1. Introduction and Motivation

High requirements of machine flexibility and availability in the forming sector can be assured using monitoring solutions that ensure the orderly function and condition of forming machines [1,2,3]. The monitoring of process-inherent parameters during the forming manufacturing, such as the production of sheet-metal components, serve as a basis for the objectives regarding transparent, error-free production and corresponding assistance, as well as close-loop control systems [4]. Focusing on the harsh environment of forming applications (e.g., in hot metal forming) and large machine dimensions on the one hand, together with highly sensitive processes and complex forming tools on the other hand, the multiple requirements of sensor and digitization solutions occur regarding their robustness, functionality, sensitivity, or even costs [5]. Hence, the simple integration of available (partly cost-intensive) sensors for decentral ubiquitous and direct measurements leads to high costs of these multiple sensor systems (e.g., each forming tool and machine component requires a separate sensor implementation). In addition to the high risk of sensor failure during the production operation, a high level of knowledge for operating and maintaining different types of sensors within the monitoring solutions is necessary. This leads to major obstacles in the introduction of holistic monitoring solutions in the forming sector. Moreover, a direct measurement is not feasible for each objective—e.g., for monitoring forming forces or inline machine deflection. Therefore, the development of sensor systems and analysis algorithms for indirect process and machine monitoring is indispensable for an increase in transparency, e.g., by applying smart machine components [6].
This need directly reflects the current trends, in modern production systems about digitization and increased efficiency [7]. Thus, the ability to link virtual replications of production systems and continuously update them with sensor data will form the basis for agile and optimized manufacturing technology in the future. Hence, a virtual representation of a physically existing machine plays a key role, as these digital twins can be used throughout the entire life cycle of the production system and in different areas of the company [8]. These multiple-use cases lead to a variety of different architectures and roles of the digital twins [9]. In the context of increasing transparency and reliability in the field of forming technology, digital representation as the sum of the mechanical properties of forming machines is one of the most important types of digital twins and can then be used to extend the previous evaluation of sensor systems. Consequently, a multiplication of information content gathered by a few real sensors via a model-based approach, such as the concept of virtual sensors [10], can be achieved. In this paper, as illustrated in Figure 1, cognitive forming machines are characterized as the entirety of the physical representation of a forming machine, including real implemented sensor components and its virtual representation.
Here, the virtual representation consists not only of the digital twin representing the system behavior of a forming machine, such as the elasto-mechanical structural behavior, but also involves the virtual sensor. According to [11], a virtual sensor can be defined as a software-based sensor, which combines and aggregates homogeneous or heterogeneous data signals from real or other virtual sensors. By combining and processing multiple real sensor inputs (e.g., [6,12]) through mathematical models, virtual sensors can measure conditions or process variables that cannot be monitored directly with regular measurement approaches. Here, one major benefit lies in avoiding the effort of integrating real sensors in critical machine or tool component zones with limited accessibility, which would lead to a decrease in forming system robustness. These mathematical models used for each virtual sensor can be derived by a reduction in the digital twin model. First approaches for the development and realization of cognitive forming machines are known for individual aspects of monitoring (e.g., in [12,13]). However, a method for parameter selection, development, and the identification of the digital twin for monitoring forming machines is not present. Therefore, this paper describes a concept for the development and identification of digital twin-based virtual sensors to monitor complex forming systems. The approach is demonstrated by the example of the condition monitoring of structural components of a forming press.

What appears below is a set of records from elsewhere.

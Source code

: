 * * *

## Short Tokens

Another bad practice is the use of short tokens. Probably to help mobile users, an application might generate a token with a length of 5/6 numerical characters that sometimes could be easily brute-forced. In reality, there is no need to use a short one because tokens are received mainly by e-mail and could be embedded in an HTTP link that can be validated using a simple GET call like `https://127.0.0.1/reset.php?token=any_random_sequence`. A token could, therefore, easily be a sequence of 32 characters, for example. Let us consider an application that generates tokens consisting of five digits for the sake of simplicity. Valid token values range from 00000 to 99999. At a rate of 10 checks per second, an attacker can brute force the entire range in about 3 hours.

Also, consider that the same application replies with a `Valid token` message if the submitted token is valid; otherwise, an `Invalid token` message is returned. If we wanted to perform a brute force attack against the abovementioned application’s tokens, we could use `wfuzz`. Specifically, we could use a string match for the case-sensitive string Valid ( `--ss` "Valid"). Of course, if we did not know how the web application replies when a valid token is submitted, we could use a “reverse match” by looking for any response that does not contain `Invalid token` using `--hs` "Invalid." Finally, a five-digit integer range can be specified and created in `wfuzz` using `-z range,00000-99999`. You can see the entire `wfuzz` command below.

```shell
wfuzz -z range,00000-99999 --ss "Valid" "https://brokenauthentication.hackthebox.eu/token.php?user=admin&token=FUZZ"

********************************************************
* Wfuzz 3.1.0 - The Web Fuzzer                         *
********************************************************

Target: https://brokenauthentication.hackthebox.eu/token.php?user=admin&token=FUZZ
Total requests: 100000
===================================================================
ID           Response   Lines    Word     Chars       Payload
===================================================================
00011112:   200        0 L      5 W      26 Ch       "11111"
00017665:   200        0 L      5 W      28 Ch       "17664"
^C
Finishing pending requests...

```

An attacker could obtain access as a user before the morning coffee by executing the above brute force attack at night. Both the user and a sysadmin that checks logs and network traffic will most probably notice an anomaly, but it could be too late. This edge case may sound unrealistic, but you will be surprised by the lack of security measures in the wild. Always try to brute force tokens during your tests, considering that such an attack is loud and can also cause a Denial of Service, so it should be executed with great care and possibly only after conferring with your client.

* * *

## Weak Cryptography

2. Potential of Elastic Machine Behavior for Cognitive Forming Machines

As already outlined, multiple sensor solutions are available for monitoring forming machines and processes, based on a wide range of physical and mechanical effects (e.g., hydraulic, thermal, and optical). One of the most essential effects of forming machines is the elasto-mechanical machine behavior, since it contributes a large share to the process stability, part quality, and machine reaction [14,15]. Hence, the elasto-mechanical behavior has a considerable impact on the entire life cycle of forming machines consisting of the phase’s design (e.g., in [16,17,18]), realization (e.g., in [19,20,21]), usage (e.g., in [22,23,24]), maintenance and retrofit (e.g., in [25,26,27,28,29]), as presented in Figure 2.
Considering the machine utilization phase, elastic machine behavior receives increasing attention in the development process of new forming tools as well as production ramp-up. In addition, the knowledge of the elastic response of forming machines and their components as well as the interaction between forming tool and machine during the forming process offer a multitude of potential methods for monitoring. Table 1 depicts a selection of essential application scenarios, which endorses the immense potential to be the base for the proposed method. In particular, the basis here is formed by indirectly measuring sensor solutions based on the virtual sensors concept [10].
In stated case studies [42] virtual sensors are described, where simulation data are used as input data for virtual sensors modifying the force–path curves for a bending process. Therefore, it can be stated that the models for virtual sensors require a deep manufacturing system knowledge, such as the interdependencies between the forming process and machine. A digital twin representing these elasto-mechanic interdependencies (press behavior) offers great potential to serve as a basis for the virtual sensor data evaluation. Furthermore, the high degree of individualization and complexity of forming technologies emphasizes the need and use of digital twins for the development of robust and accurate monitoring techniques, including sensor selection and positioning, as well as the robust classification and diagnosis (algorithm for data evaluation) of the obtained data.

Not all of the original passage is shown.